What the task asks> Restate verbatim the span of lines below between the line with "### 各发射队列发射率" and the line with "filtering → Crop filter**", including those two lines, and only that span.

Supplied material START

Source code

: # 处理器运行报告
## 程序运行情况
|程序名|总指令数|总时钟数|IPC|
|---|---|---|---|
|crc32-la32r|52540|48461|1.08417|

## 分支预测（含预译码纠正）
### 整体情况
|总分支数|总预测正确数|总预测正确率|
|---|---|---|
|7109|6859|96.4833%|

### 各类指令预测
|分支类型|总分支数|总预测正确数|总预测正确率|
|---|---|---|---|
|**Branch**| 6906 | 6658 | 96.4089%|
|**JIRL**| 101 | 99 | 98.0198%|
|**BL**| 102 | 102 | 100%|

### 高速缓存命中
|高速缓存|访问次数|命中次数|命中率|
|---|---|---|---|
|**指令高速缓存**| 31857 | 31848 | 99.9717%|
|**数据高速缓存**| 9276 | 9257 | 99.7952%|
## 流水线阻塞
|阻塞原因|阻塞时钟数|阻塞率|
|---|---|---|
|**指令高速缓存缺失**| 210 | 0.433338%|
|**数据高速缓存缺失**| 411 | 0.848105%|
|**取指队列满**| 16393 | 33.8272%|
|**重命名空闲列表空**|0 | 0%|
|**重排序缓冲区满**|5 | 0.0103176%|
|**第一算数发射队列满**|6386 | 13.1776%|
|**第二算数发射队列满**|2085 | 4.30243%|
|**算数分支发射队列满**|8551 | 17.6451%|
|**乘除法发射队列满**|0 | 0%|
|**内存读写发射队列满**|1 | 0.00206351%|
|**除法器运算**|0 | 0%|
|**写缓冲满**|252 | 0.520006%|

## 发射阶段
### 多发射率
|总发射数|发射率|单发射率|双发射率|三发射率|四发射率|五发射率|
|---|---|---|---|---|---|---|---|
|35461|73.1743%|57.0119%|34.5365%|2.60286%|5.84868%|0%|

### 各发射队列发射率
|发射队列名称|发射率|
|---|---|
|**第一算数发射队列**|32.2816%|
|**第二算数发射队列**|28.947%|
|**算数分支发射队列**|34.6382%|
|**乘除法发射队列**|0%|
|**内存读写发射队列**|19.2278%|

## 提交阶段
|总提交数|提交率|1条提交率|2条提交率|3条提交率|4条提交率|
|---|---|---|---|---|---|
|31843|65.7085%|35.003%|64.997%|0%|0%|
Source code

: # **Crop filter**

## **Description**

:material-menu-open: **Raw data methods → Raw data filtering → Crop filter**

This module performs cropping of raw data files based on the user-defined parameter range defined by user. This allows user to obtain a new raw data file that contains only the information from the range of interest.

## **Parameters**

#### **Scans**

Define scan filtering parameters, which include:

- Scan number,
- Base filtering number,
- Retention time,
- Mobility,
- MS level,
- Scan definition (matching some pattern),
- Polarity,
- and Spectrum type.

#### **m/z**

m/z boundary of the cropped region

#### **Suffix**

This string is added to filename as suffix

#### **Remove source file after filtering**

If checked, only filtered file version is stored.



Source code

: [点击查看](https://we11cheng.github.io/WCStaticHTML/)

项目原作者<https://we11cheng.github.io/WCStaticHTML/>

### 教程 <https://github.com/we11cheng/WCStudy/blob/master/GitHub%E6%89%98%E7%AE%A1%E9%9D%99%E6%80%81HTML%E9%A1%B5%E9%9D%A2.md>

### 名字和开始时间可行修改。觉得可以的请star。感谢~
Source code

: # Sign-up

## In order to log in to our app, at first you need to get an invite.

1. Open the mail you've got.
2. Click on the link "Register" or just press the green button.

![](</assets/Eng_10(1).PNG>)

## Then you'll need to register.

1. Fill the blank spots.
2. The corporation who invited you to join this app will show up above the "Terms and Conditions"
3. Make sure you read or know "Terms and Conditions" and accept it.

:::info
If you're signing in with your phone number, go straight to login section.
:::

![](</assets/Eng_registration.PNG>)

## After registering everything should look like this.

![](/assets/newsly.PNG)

Supplied material END

Exercise output>
### 各发射队列发射率
|发射队列名称|发射率|
|---|---|
|**第一算数发射队列**|32.2816%|
|**第二算数发射队列**|28.947%|
|**算数分支发射队列**|34.6382%|
|**乘除法发射队列**|0%|
|**内存读写发射队列**|19.2278%|

## 提交阶段
|总提交数|提交率|1条提交率|2条提交率|3条提交率|4条提交率|
|---|---|---|---|---|---|
|31843|65.7085%|35.003%|64.997%|0%|0%|
Source code

: # **Crop filter**

## **Description**

:material-menu-open: **Raw data methods → Raw data filtering → Crop filter**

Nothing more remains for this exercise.